Work required:
Starting at the line below that contains "If the repository is activated with Travis-CI, then", print each line through the end of the records exactly as it appears.
** Opening Material supplied block **
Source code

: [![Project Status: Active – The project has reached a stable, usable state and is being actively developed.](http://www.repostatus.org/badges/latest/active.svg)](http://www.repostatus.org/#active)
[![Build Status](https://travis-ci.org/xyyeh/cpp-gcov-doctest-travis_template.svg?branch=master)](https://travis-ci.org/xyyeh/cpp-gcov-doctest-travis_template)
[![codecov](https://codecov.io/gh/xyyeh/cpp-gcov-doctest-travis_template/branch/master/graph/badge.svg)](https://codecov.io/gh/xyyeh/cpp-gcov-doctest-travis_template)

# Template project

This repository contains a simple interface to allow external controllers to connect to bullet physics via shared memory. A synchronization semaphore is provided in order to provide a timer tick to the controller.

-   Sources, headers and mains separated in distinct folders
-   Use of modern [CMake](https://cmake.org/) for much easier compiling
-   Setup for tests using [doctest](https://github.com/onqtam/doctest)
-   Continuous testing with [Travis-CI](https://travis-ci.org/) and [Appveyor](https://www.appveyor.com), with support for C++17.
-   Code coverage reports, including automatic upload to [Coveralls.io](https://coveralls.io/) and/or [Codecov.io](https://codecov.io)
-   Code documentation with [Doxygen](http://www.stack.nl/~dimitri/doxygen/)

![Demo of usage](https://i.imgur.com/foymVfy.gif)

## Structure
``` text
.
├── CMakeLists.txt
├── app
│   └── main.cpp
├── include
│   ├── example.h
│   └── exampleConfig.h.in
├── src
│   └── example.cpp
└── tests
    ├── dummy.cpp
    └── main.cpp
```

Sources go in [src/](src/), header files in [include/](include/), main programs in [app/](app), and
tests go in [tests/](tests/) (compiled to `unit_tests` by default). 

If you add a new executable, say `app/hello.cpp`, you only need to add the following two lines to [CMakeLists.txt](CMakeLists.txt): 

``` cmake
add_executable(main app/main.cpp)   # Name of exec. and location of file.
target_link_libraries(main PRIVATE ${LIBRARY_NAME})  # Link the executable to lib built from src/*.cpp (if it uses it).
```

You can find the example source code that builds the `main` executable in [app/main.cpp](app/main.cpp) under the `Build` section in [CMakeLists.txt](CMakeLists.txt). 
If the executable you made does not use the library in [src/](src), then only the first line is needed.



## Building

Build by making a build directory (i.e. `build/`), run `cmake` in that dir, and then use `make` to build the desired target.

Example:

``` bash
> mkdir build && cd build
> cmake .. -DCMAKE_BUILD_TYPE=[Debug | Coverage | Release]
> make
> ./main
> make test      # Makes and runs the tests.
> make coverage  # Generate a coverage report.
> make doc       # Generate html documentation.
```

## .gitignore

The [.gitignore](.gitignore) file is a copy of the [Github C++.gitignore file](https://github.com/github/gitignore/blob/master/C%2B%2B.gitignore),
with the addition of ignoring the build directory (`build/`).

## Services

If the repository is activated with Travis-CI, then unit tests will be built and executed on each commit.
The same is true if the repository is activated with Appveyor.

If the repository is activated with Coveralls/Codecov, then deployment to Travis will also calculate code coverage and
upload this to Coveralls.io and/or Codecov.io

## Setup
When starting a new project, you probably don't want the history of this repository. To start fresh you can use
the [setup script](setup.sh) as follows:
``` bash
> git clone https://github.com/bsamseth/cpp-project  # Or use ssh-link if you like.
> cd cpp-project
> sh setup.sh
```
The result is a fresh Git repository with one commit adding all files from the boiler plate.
** Closing Material supplied block **
Problem solution:
If the repository is activated with Travis-CI, then unit tests will be built and executed on each commit.
The same is true if the repository is activated with Appveyor.

If the repository is activated with Coveralls/Codecov, then deployment to Travis will also calculate code coverage and
upload this to Coveralls.io and/or Codecov.io

## Setup
When starting a new project, you probably don't want the history of this repository. To start fresh you can use
the [setup script](setup.sh) as follows:
``` bash
> git clone https://github.com/bsamseth/cpp-project  # Or use ssh-link if you like.
> cd cpp-project
> sh setup.sh
```
The result is a fresh Git repository with one commit adding all files from the boiler plate.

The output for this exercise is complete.